Adjugate (adj): For 2×2, swap the main diagonal elements (a and d) and change the signs of the off-diagonal elements (b and c).
Scalar Multiplication: Multiply every element of the adjugate matrix by (1/det).
Calculation Example
Example: Find the inverse of a 2×2 matrix where A = [[4, 7], [2, 6]].
Find Adjugate: Swap 4 and 6, negate 7 and 2 → [[6, -7], [-2, 4]]
Multiply by 1/Det: [[6/10, -7/10], [-2/10, 4/10]]
Final Result: [[0.6, -0.7], [-0.2, 0.4]]
Common Questions
What is a singular matrix?
A singular matrix is a square matrix that does not have an inverse. This occurs when the determinant of the matrix is exactly zero. In geometric terms, this means the transformation associated with the matrix collapses the space into a lower dimension.
Why can only square matrices be inverted?
The definition of an inverse requires that A multiplied by A⁻¹ equals the identity matrix I. Since the identity matrix is always square, and matrix multiplication dimensions must align, only square matrices can satisfy this property in both directions (left and right inverse).

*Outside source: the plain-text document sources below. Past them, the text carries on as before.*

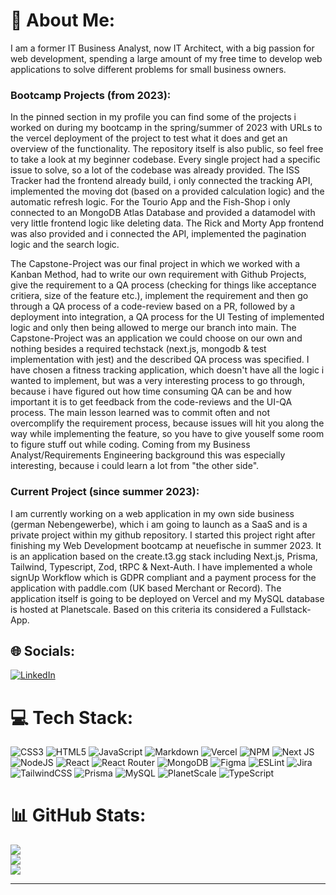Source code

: # 💫 About Me:
I am a former IT Business Analyst, now IT Architect, with a big passion for web development, spending a large amount of my free time to develop web applications to solve different problems for small business owners.

### Bootcamp Projects (from 2023):
In the pinned section in my profile you can find some of the projects i worked on during my bootcamp in the spring/summer of 2023 with URLs to the vercel deployment of the project to test what it does and get an overview of the functionality. The repository itself is also public, so feel free to take a look at my beginner codebase. Every single project had a specific issue to solve, so a lot of the codebase was already provided. The ISS Tracker had the frontend already build, i only connected the tracking API, implemented the moving dot (based on a provided calculation logic) and the automatic refresh logic. For the Tourio App and the Fish-Shop i only connected to an MongoDB Atlas Database and provided a datamodel with very little frontend logic like deleting data. The Rick and Morty App frontend was also provided and i connected the API, implemented the pagination logic and the search logic. 

The Capstone-Project was our final project in which we worked with a Kanban Method, had to write our own requirement with Github Projects, give the requirement to a QA process (checking for things like acceptance critiera, size of the feature etc.), implement the requirement and then go through a QA process of a code-review based on a PR, followed by a deployment into integration, a QA process for the UI Testing of implemented logic and only then being allowed to merge our branch into main. The Capstone-Project was an application we could choose on our own and nothing besides a required techstack (next.js, mongodb & test implementation with jest) and the described QA process was specified. I have chosen a fitness tracking application, which doesn't have all the logic i wanted to implement, but was a very interesting process to go through, because i have figured out how time consuming QA can be and how important it is to get feedback from the code-reviews and the UI-QA process. The main lesson learned was to commit often and not overcomplify the requirement process, because issues will hit you along the way while implementing the feature, so you have to give youself some room to figure stuff out while coding. Coming from my Business Analyst/Requirements Engineering background this was especially interesting, because i could learn a lot from "the other side".

### Current Project (since summer 2023):

I am currently working on a web application in my own side business (german Nebengewerbe), which i am going to launch as a SaaS and is a private project within my github repository. I started this project right after finishing my Web Development bootcamp at neuefische in summer 2023.
It is an application based on the create.t3.gg stack including Next.js, Prisma, Tailwind, Typescript, Zod, tRPC & Next-Auth. I have implemented a whole signUp Workflow which is GDPR compliant and a payment process for the application with paddle.com (UK based Merchant or Record). The application itself is going to be deployed on Vercel and my MySQL database is hosted at Planetscale. Based on this criteria its considered a Fullstack-App.


## 🌐 Socials:
[![LinkedIn](https://img.shields.io/badge/LinkedIn-%230077B5.svg?logo=linkedin&logoColor=white)](https://linkedin.com/in/JohannSiemens)

# 💻 Tech Stack:
![CSS3](https://img.shields.io/badge/css3-%231572B6.svg?style=for-the-badge&logo=css3&logoColor=white) ![HTML5](https://img.shields.io/badge/html5-%23E34F26.svg?style=for-the-badge&logo=html5&logoColor=white) ![JavaScript](https://img.shields.io/badge/javascript-%23323330.svg?style=for-the-badge&logo=javascript&logoColor=%23F7DF1E) ![Markdown](https://img.shields.io/badge/markdown-%23000000.svg?style=for-the-badge&logo=markdown&logoColor=white) ![Vercel](https://img.shields.io/badge/vercel-%23000000.svg?style=for-the-badge&logo=vercel&logoColor=white) ![NPM](https://img.shields.io/badge/NPM-%23000000.svg?style=for-the-badge&logo=npm&logoColor=white) ![Next JS](https://img.shields.io/badge/Next-black?style=for-the-badge&logo=next.js&logoColor=white) ![NodeJS](https://img.shields.io/badge/node.js-6DA55F?style=for-the-badge&logo=node.js&logoColor=white) ![React](https://img.shields.io/badge/react-%2320232a.svg?style=for-the-badge&logo=react&logoColor=%2361DAFB) ![React Router](https://img.shields.io/badge/React_Router-CA4245?style=for-the-badge&logo=react-router&logoColor=white) ![MongoDB](https://img.shields.io/badge/MongoDB-%234ea94b.svg?style=for-the-badge&logo=mongodb&logoColor=white) 	![Figma](https://img.shields.io/badge/figma-%23F24E1E.svg?style=for-the-badge&logo=figma&logoColor=white) ![ESLint](https://img.shields.io/badge/ESLint-4B3263?style=for-the-badge&logo=eslint&logoColor=white) ![Jira](https://img.shields.io/badge/jira-%230A0FFF.svg?style=for-the-badge&logo=jira&logoColor=white) ![TailwindCSS](https://img.shields.io/badge/tailwindcss-%2338B2AC.svg?style=for-the-badge&logo=tailwind-css&logoColor=white) ![Prisma](https://img.shields.io/badge/Prisma-3982CE?style=for-the-badge&logo=Prisma&logoColor=white) ![MySQL](https://img.shields.io/badge/mysql-%2300f.svg?style=for-the-badge&logo=mysql&logoColor=white) ![PlanetScale](https://img.shields.io/badge/planetscale-%23000000.svg?style=for-the-badge&logo=planetscale&logoColor=white) ![TypeScript](https://img.shields.io/badge/typescript-%23007ACC.svg?style=for-the-badge&logo=typescript&logoColor=white)
# 📊 GitHub Stats:
![](https://github-readme-stats.vercel.app/api?username=JohannSiemens&theme=dark&hide_border=false&include_all_commits=true&count_private=true)<br/>
![](https://github-readme-streak-stats.herokuapp.com/?user=JohannSiemens&theme=dark&hide_border=false)<br/>
![](https://github-readme-stats.vercel.app/api/top-langs/?username=JohannSiemens&theme=dark&hide_border=false&include_all_commits=true&count_private=true&layout=compact)

---
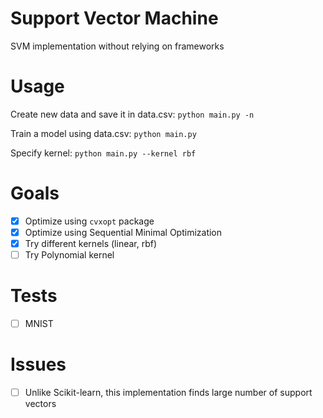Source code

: # Support Vector Machine
SVM implementation without relying on frameworks

# Usage
Create new data and save it in data.csv:
`python main.py -n`

Train a model using data.csv:
`python main.py`

Specify kernel:
`python main.py --kernel rbf`

# Goals
- [x] Optimize using `cvxopt` package
- [x] Optimize using Sequential Minimal Optimization
- [x] Try different kernels (linear, rbf)
- [ ] Try Polynomial kernel

# Tests
- [ ] MNIST

# Issues
- [ ] Unlike Scikit-learn, this implementation finds large number of support vectors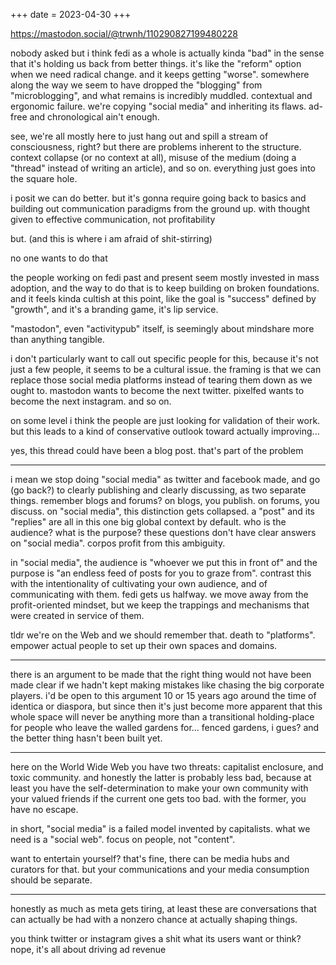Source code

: +++
date = 2023-04-30
+++

https://mastodon.social/@trwnh/110290827199480228

nobody asked but i think fedi as a whole is actually kinda "bad" in the sense that it's holding us back from better things. it's like the "reform" option when we need radical change. and it keeps getting "worse". somewhere along the way we seem to have dropped the "blogging" from "microblogging", and what remains is incredibly muddled. contextual and ergonomic failure. we're copying "social media" and inheriting its flaws. ad-free and chronological ain't enough.

see, we're all mostly here to just hang out and spill a stream of consciousness, right? but there are problems inherent to the structure. context collapse (or no context at all), misuse of the medium (doing a "thread" instead of writing an article), and so on. everything just goes into the square hole.

i posit we can do better. but it's gonna require going back to basics and building out communication paradigms from the ground up. with thought given to effective communication, not profitability

but. (and this is where i am afraid of shit-stirring)

no one wants to do that

the people working on fedi past and present seem mostly invested in mass adoption, and the way to do that is to keep building on broken foundations. and it feels kinda cultish at this point, like the goal is "success" defined by "growth", and it's a branding game, it's lip service.

"mastodon", even "activitypub" itself, is seemingly about mindshare more than anything tangible.

i don't particularly want to call out specific people for this, because it's not just a few people, it seems to be a cultural issue. the framing is that we can replace those social media platforms instead of tearing them down as we ought to. mastodon wants to become the next twitter. pixelfed wants to become the next instagram. and so on.

on some level i think the people are just looking for validation of their work. but this leads to a kind of conservative outlook toward actually improving...

yes, this thread could have been a blog post. that's part of the problem

---

i mean we stop doing "social media" as twitter and facebook made, and go (go back?) to clearly publishing and clearly discussing, as two separate things. remember blogs and forums? on blogs, you publish. on forums, you discuss. on "social media", this distinction gets collapsed. a "post" and its "replies" are all in this one big global context by default. who is the audience? what is the purpose? these questions don't have clear answers on "social media". corpos profit from this ambiguity.

in "social media", the audience is "whoever we put this in front of" and the purpose is "an endless feed of posts for you to graze from". contrast this with the intentionality of cultivating your own audience, and of communicating with them. fedi gets us halfway. we move away from the profit-oriented mindset, but we keep the trappings and mechanisms that were created in service of them.

tldr we're on the Web and we should remember that. death to "platforms". empower actual people to set up their own spaces and domains.

---

there is an argument to be made that the right thing would not have been made clear if we hadn't kept making mistakes like chasing the big corporate players. i'd be open to this argument 10 or 15 years ago around the time of identica or diaspora, but since then it's just become more apparent that this whole space will never be anything more than a transitional holding-place for people who leave the walled gardens for... fenced gardens, i gues? and the better thing hasn't been built yet.

---

here on the World Wide Web you have two threats: capitalist enclosure, and toxic community. and honestly the latter is probably less bad, because at least you have the self-determination to make your own community with your valued friends if the current one gets too bad. with the former, you have no escape.

in short, "social media" is a failed model invented by capitalists. what we need is a "social web". focus on people, not "content".

want to entertain yourself? that's fine, there can be media hubs and curators for that. but your communications and your media consumption should be separate.

---

honestly as much as meta gets tiring, at least these are conversations that can actually be had with a nonzero chance at actually shaping things.

you think twitter or instagram gives a shit what its users want or think? nope, it's all about driving ad revenue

Is there a faster way for 3×3 matrices?
For 3×3 matrices, the Adjugate method (using cofactors and transposing) is standard for manual calculation, but computer algorithms often use Gaussian elimination with partial pivoting or LU decomposition for better efficiency and numerical stability.